- **Your goal**: Please print, exactly, only the lines in the entries below from the line that has "## Features" through the line that has "的完全访问，在远程和本地 Windows 系统上执行任务。". Pictures don't go in.

- **Available data**:
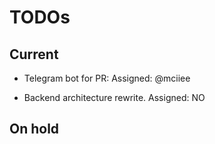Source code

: # TODOs
## Current
- Telegram bot for PR:
    Assigned: @mciiee

- Backend architecture rewrite.
    Assigned: NO

## On hold
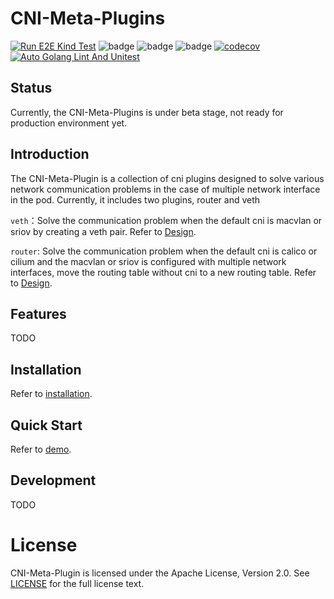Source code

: # CNI-Meta-Plugins

[![Run E2E Kind Test](https://github.com/spidernet-io/cni-plugins/actions/workflows/e2e-test.yaml/badge.svg)](https://github.com/spidernet-io/cni-plugins/actions/workflows/e2e-test.yaml)
![badge](https://img.shields.io/endpoint?url=https://gist.githubusercontent.com/cyclinder/92ef1f04e61af8f8b970c0b15f51c7a8/raw/comment.json)
![badge](https://img.shields.io/endpoint?url=https://gist.githubusercontent.com/cyclinder/6b05882662346c2592a432226bf3d249/raw/code-lines.json)
![badge](https://img.shields.io/endpoint?url=https://gist.githubusercontent.com/cyclinder/82aa5e4487e1870aa206c1d713429345/raw/todo.json)
[![codecov](https://codecov.io/gh/spidernet-io/cni-plugins/branch/main/graph/badge.svg?token=LcBT6jbJIT)](https://codecov.io/gh/spidernet-io/cni-plugins)
[![Auto Golang Lint And Unitest](https://github.com/spidernet-io/cni-plugins/actions/workflows/lint-golang.yaml/badge.svg)](https://github.com/spidernet-io/cni-plugins/actions/workflows/lint-golang.yaml)
## Status

Currently, the CNI-Meta-Plugins is under beta stage, not ready for production environment yet.

## Introduction
The CNI-Meta-Plugin is a collection of cni plugins designed to solve various network communication problems in the case of multiple network interface in the pod. Currently, it includes two plugins, router and veth

`veth`：Solve the communication problem when the default cni is macvlan or sriov by creating a veth pair. Refer to [Design](docs/description/Design.md).

`router`: Solve the communication problem when the default cni is calico or cilium and the macvlan or sriov is configured with multiple network interfaces, move the routing table without cni to a new routing table. Refer to [Design](docs/description/Design.md).

## Features

TODO

## Installation

Refer to [installation](./docs/usage/install.md).

## Quick Start

Refer to [demo](./docs/usage/basic.md).

## Development

TODO

# License

CNI-Meta-Plugin is licensed under the Apache License, Version 2.0. See [LICENSE](./LICENSE) for the full license text.
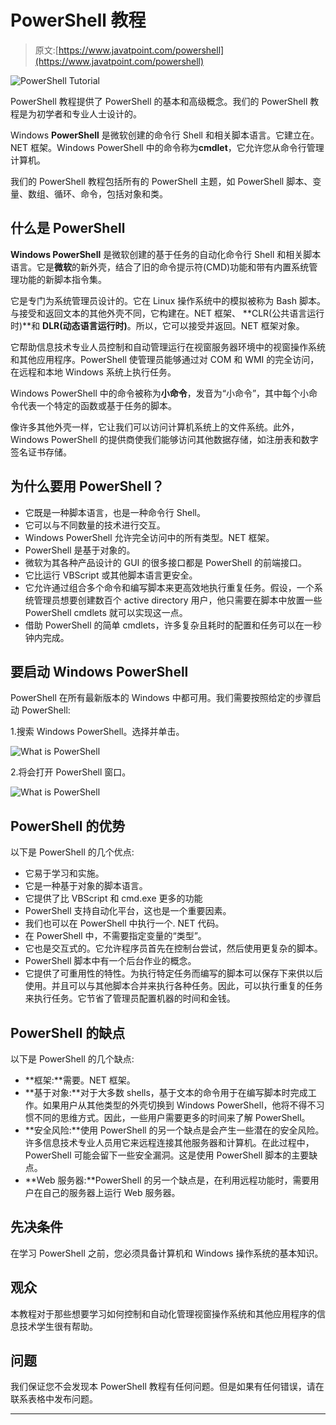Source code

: # PowerShell 教程

> 原文:[https://www.javatpoint.com/powershell](https://www.javatpoint.com/powershell)

![PowerShell Tutorial](../Images/0b143d4ea716f0313e8a3e3ce091cb8a.png)

PowerShell 教程提供了 PowerShell 的基本和高级概念。我们的 PowerShell 教程是为初学者和专业人士设计的。

Windows **PowerShell** 是微软创建的命令行 Shell 和相关脚本语言。它建立在。NET 框架。Windows PowerShell 中的命令称为**cmdlet**，它允许您从命令行管理计算机。

我们的 PowerShell 教程包括所有的 PowerShell 主题，如 PowerShell 脚本、变量、数组、循环、命令，包括对象和类。

## 什么是 PowerShell

**Windows PowerShell** 是微软创建的基于任务的自动化命令行 Shell 和相关脚本语言。它是**微软**的新外壳，结合了旧的命令提示符(CMD)功能和带有内置系统管理功能的新脚本指令集。

它是专门为系统管理员设计的。它在 Linux 操作系统中的模拟被称为 Bash 脚本。与接受和返回文本的其他外壳不同，它构建在。NET 框架、 **CLR(公共语言运行时)**和 **DLR(动态语言运行时)**。所以，它可以接受并返回。NET 框架对象。

它帮助信息技术专业人员控制和自动管理运行在视窗服务器环境中的视窗操作系统和其他应用程序。PowerShell 使管理员能够通过对 COM 和 WMI 的完全访问，在远程和本地 Windows 系统上执行任务。

Windows PowerShell 中的命令被称为**小命令**，发音为“小命令”，其中每个小命令代表一个特定的函数或基于任务的脚本。

像许多其他外壳一样，它让我们可以访问计算机系统上的文件系统。此外，Windows PowerShell 的提供商使我们能够访问其他数据存储，如注册表和数字签名证书存储。

## 为什么要用 PowerShell？

*   它既是一种脚本语言，也是一种命令行 Shell。
*   它可以与不同数量的技术进行交互。
*   Windows PowerShell 允许完全访问中的所有类型。NET 框架。
*   PowerShell 是基于对象的。
*   微软为其各种产品设计的 GUI 的很多接口都是 PowerShell 的前端接口。
*   它比运行 VBScript 或其他脚本语言更安全。
*   它允许通过组合多个命令和编写脚本来更高效地执行重复任务。假设，一个系统管理员想要创建数百个 active directory 用户，他只需要在脚本中放置一些 PowerShell cmdlets 就可以实现这一点。
*   借助 PowerShell 的简单 cmdlets，许多复杂且耗时的配置和任务可以在一秒钟内完成。

## 要启动 Windows PowerShell

PowerShell 在所有最新版本的 Windows 中都可用。我们需要按照给定的步骤启动 PowerShell:

1.搜索 Windows PowerShell。选择并单击。

![What is PowerShell](../Images/5ca1c31358c788689a6a794bbfaf41a4.png)

2.将会打开 PowerShell 窗口。

![What is PowerShell](../Images/70c5d74d7a48ce9ebe16680f3be9a5fc.png)

## PowerShell 的优势

以下是 PowerShell 的几个优点:

*   它易于学习和实施。
*   它是一种基于对象的脚本语言。
*   它提供了比 VBScript 和 cmd.exe 更多的功能
*   PowerShell 支持自动化平台，这也是一个重要因素。
*   我们也可以在 PowerShell 中执行一个. NET 代码。
*   在 PowerShell 中，不需要指定变量的“类型”。
*   它也是交互式的。它允许程序员首先在控制台尝试，然后使用更复杂的脚本。
*   PowerShell 脚本中有一个后台作业的概念。
*   它提供了可重用性的特性。为执行特定任务而编写的脚本可以保存下来供以后使用。并且可以与其他脚本合并来执行各种任务。因此，可以执行重复的任务来执行任务。它节省了管理员配置机器的时间和金钱。

## PowerShell 的缺点

以下是 PowerShell 的几个缺点:

*   **框架:**需要。NET 框架。
*   **基于对象:**对于大多数 shells，基于文本的命令用于在编写脚本时完成工作。如果用户从其他类型的外壳切换到 Windows PowerShell，他将不得不习惯不同的思维方式。因此，一些用户需要更多的时间来了解 PowerShell。
*   **安全风险:**使用 PowerShell 的另一个缺点是会产生一些潜在的安全风险。许多信息技术专业人员用它来远程连接其他服务器和计算机。在此过程中，PowerShell 可能会留下一些安全漏洞。这是使用 PowerShell 脚本的主要缺点。
*   **Web 服务器:**PowerShell 的另一个缺点是，在利用远程功能时，需要用户在自己的服务器上运行 Web 服务器。

## 先决条件

在学习 PowerShell 之前，您必须具备计算机和 Windows 操作系统的基本知识。

## 观众

本教程对于那些想要学习如何控制和自动化管理视窗操作系统和其他应用程序的信息技术学生很有帮助。

## 问题

我们保证您不会发现本 PowerShell 教程有任何问题。但是如果有任何错误，请在联系表格中发布问题。

* * *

- **Exercise result**:
## Features

TODO

## Installation

Refer to [installation](./docs/usage/install.md).

## Quick Start

Refer to [demo](./docs/usage/basic.md).

## Development

TODO

# License

CNI-Meta-Plugin is licensed under the Apache License, Version 2.0. See [LICENSE](./LICENSE) for the full license text.
Source code

: # PowerShell 教程

> 原文:[https://www.javatpoint.com/powershell](https://www.javatpoint.com/powershell)

![PowerShell Tutorial](../Images/0b143d4ea716f0313e8a3e3ce091cb8a.png)

PowerShell 教程提供了 PowerShell 的基本和高级概念。我们的 PowerShell 教程是为初学者和专业人士设计的。

Windows **PowerShell** 是微软创建的命令行 Shell 和相关脚本语言。它建立在。NET 框架。Windows PowerShell 中的命令称为**cmdlet**，它允许您从命令行管理计算机。

我们的 PowerShell 教程包括所有的 PowerShell 主题，如 PowerShell 脚本、变量、数组、循环、命令，包括对象和类。

## 什么是 PowerShell

**Windows PowerShell** 是微软创建的基于任务的自动化命令行 Shell 和相关脚本语言。它是**微软**的新外壳，结合了旧的命令提示符(CMD)功能和带有内置系统管理功能的新脚本指令集。

它是专门为系统管理员设计的。它在 Linux 操作系统中的模拟被称为 Bash 脚本。与接受和返回文本的其他外壳不同，它构建在。NET 框架、 **CLR(公共语言运行时)**和 **DLR(动态语言运行时)**。所以，它可以接受并返回。NET 框架对象。

它帮助信息技术专业人员控制和自动管理运行在视窗服务器环境中的视窗操作系统和其他应用程序。PowerShell 使管理员能够通过对 COM 和 WMI 的完全访问，在远程和本地 Windows 系统上执行任务。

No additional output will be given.